So I have known about network partitions for a long time mostly due to the vsphere clustering deep dive one of the best vsphere books around. But I was having a little trouble figuring out how it determines a machine is isolated vs partitioned. Since this is a critical point in determining failure on ToR configurations I dug into it. The book mentioned above gave a really good back ground and overview. It also eluded to some answers. Here are the basics:
The ESXi host master (determined by machine with most datastores (then by moid)) communicates with each host via management network. When this fails it trys to ping it’s managment ip. Assuming that you are running 5.0 it try’s to identify if the host has released it’s lock on datastores (storage heartbeat) Assuming the storage heartbeat is successful then the following two states could happen: (if datastore heartbeat fails then it assumes host has failed and restarts vm’s)
- Host is isolated (all alone cannot see any other ESXi hosts and will use it’s host isolation response after the timeout)
- Host is partitioned (can see other ESXi hosts but not the master)
If a host is partitioned then after the timeout (timing listed in the book above) a master election takes place. Then a master is selected inside the partition. The master will attempt to protect the virtual machines in it’s new protection domain. This is not always possible because the original master may still be protecting the virtual machines (holding a lock on them via file system – lock is on .vmx file not .vmdk) Any new virtual machine may or may not be protected. Due to these issues you may have to plan your design and host isolation response correctly.

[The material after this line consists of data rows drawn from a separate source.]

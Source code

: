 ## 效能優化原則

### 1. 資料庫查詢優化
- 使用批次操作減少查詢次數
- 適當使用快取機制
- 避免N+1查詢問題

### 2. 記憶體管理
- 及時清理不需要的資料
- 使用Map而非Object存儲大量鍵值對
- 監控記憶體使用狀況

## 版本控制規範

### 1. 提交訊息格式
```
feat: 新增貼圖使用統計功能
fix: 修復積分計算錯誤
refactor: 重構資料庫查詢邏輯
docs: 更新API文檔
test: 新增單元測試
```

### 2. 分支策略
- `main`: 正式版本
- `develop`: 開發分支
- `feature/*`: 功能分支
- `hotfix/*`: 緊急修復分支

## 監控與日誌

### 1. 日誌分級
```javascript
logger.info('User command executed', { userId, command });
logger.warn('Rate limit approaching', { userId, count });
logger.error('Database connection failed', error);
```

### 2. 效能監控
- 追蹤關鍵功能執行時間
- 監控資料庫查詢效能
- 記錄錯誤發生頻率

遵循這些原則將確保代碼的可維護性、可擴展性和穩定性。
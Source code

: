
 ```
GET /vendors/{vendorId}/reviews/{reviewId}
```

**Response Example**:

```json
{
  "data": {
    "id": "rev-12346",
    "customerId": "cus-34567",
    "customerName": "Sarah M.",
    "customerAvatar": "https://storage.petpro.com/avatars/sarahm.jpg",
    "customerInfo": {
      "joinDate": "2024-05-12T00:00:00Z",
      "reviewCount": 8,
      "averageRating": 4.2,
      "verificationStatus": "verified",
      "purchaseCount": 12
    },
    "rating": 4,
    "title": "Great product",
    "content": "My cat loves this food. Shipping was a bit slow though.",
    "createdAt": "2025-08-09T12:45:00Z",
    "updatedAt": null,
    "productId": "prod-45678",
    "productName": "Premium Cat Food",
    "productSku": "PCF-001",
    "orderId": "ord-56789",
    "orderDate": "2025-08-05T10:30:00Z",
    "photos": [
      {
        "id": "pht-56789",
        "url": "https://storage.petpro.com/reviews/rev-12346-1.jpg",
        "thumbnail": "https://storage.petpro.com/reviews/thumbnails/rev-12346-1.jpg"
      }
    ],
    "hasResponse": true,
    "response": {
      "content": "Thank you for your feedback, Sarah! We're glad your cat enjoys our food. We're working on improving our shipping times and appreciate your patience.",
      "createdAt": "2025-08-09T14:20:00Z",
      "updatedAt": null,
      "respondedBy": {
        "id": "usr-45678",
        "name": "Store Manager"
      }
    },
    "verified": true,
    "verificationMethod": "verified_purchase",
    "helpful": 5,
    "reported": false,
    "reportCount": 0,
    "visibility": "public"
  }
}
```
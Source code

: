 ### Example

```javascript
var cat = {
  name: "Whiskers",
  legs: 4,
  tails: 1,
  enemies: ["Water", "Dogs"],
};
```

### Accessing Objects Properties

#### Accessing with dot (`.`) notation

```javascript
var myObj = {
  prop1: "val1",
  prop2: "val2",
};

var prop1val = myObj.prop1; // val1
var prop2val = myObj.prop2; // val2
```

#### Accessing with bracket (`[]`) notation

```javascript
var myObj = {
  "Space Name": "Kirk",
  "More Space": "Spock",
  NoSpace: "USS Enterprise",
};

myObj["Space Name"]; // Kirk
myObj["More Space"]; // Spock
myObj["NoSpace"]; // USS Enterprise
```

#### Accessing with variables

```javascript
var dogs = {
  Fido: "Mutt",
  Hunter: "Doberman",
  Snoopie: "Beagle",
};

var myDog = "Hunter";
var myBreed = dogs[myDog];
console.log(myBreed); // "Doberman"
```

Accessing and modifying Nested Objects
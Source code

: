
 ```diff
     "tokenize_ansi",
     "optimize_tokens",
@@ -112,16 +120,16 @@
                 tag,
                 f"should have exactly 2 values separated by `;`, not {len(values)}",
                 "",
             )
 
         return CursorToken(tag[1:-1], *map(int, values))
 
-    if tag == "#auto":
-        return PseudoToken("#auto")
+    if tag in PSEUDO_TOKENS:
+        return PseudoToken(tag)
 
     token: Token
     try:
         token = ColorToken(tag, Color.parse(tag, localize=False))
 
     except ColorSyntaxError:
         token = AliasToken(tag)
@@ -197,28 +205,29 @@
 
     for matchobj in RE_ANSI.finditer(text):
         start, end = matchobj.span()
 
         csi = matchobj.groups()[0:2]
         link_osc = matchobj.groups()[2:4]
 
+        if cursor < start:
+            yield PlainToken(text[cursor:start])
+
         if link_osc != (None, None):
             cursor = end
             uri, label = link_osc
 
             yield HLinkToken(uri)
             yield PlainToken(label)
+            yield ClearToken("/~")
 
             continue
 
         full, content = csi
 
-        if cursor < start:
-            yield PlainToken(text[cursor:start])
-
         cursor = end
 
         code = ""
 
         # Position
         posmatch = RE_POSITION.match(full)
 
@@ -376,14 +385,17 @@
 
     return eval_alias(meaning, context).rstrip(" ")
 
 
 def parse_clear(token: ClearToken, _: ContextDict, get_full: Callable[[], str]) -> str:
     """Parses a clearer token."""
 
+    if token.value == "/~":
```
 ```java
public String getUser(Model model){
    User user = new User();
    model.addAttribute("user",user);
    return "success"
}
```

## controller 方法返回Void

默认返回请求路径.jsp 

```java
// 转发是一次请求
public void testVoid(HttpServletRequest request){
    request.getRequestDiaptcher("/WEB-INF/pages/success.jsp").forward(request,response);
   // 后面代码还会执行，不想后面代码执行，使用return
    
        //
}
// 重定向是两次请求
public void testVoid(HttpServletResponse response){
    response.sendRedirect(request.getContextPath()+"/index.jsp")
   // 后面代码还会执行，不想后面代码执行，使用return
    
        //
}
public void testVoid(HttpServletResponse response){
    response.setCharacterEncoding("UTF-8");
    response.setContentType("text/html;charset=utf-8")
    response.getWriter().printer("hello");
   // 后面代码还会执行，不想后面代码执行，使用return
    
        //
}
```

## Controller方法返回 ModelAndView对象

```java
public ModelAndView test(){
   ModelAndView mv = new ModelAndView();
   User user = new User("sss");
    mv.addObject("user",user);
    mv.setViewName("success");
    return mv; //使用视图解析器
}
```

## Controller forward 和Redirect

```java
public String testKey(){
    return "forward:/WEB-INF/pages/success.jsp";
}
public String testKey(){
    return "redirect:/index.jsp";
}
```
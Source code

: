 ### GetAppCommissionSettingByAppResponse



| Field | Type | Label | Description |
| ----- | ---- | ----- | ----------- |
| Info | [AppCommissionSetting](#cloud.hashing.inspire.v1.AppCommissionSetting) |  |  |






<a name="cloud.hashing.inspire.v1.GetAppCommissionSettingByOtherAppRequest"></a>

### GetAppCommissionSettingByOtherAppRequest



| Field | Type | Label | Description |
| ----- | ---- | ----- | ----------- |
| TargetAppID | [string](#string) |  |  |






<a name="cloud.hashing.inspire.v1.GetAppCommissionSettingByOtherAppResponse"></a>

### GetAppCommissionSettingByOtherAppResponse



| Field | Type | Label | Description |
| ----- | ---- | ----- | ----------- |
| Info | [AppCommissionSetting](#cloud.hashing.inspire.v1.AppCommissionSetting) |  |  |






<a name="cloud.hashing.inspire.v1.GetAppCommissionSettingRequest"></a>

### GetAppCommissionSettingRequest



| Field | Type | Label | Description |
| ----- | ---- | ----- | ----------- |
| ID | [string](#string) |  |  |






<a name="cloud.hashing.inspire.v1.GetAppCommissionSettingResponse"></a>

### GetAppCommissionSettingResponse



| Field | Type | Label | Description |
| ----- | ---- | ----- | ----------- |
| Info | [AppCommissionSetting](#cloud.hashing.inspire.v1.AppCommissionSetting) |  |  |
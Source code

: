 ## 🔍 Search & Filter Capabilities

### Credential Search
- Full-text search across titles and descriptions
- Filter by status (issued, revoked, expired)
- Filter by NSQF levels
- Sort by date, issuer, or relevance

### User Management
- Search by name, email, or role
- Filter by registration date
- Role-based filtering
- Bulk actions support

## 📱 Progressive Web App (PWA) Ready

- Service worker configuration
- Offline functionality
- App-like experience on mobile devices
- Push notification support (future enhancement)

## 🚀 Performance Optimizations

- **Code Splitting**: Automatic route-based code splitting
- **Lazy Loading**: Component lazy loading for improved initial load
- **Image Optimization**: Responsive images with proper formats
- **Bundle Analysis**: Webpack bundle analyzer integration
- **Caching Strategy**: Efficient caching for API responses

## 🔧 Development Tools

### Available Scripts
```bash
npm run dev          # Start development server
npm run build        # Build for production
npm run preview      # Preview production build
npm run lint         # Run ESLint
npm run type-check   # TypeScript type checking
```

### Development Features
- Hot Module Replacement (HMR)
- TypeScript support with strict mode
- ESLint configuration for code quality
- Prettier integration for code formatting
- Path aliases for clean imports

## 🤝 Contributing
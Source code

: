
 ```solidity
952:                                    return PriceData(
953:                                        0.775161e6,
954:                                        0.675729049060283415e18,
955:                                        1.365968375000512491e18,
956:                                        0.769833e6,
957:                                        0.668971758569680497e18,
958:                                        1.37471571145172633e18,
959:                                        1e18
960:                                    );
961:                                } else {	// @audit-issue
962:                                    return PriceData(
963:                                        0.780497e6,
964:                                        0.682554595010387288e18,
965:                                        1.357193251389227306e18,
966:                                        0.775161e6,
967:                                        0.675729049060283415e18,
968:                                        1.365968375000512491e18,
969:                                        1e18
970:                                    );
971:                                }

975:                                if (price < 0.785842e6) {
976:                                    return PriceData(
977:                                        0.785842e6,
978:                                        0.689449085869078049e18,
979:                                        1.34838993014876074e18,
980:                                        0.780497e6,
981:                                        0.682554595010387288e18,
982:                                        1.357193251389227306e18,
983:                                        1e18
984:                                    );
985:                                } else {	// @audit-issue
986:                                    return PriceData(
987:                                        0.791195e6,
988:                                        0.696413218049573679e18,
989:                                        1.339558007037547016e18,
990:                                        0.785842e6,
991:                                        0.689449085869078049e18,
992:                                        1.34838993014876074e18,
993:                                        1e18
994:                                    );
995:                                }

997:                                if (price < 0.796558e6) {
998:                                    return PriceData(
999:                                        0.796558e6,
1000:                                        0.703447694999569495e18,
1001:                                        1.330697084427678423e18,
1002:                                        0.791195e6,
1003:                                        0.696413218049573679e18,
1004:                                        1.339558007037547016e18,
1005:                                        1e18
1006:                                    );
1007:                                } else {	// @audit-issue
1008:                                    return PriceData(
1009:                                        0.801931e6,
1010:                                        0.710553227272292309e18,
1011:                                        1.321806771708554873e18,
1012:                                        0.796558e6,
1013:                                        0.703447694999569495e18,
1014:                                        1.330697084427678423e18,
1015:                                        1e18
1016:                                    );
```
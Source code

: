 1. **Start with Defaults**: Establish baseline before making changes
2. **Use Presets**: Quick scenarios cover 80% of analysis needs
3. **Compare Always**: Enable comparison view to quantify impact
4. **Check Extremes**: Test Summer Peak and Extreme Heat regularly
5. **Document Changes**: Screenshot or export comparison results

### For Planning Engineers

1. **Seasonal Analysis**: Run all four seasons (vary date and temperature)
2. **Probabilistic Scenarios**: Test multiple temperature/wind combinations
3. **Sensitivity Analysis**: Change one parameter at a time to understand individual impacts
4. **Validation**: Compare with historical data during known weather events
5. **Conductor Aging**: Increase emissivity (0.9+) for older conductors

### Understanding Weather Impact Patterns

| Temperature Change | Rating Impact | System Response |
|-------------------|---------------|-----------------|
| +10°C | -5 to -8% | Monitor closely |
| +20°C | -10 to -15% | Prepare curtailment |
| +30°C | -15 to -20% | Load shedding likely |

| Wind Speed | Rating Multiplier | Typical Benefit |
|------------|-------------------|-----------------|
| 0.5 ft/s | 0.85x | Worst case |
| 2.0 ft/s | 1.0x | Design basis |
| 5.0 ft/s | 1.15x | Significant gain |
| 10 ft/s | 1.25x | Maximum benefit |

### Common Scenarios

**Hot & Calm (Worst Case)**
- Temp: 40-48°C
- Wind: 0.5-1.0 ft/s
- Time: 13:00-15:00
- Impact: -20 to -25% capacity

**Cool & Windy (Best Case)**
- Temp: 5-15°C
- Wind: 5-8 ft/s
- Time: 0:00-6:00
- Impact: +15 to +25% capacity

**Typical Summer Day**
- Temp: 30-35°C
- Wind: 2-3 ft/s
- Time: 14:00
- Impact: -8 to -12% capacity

In a partitioned state host isolation response is not inacted… it is only used on isolations.
Hi,
How does Admission control policy behaves with network partition?
Thanks
This depends on the admission control policy used. Admission control is a construct of vCenter and not ESXi so if it’s partitioned and cannot talk to vCenter then no admission control is enforced. If the partition can talk to vCenter and it’s using slot size the same equation is used taking into account all cluster members sizing (or manual slot) before allowing power on operations. Percent based just reserves a percent on each host nothing more so it works the same as non-partition situations. The key being that admission control requires vCenter and really only stops power on events not in response to HA.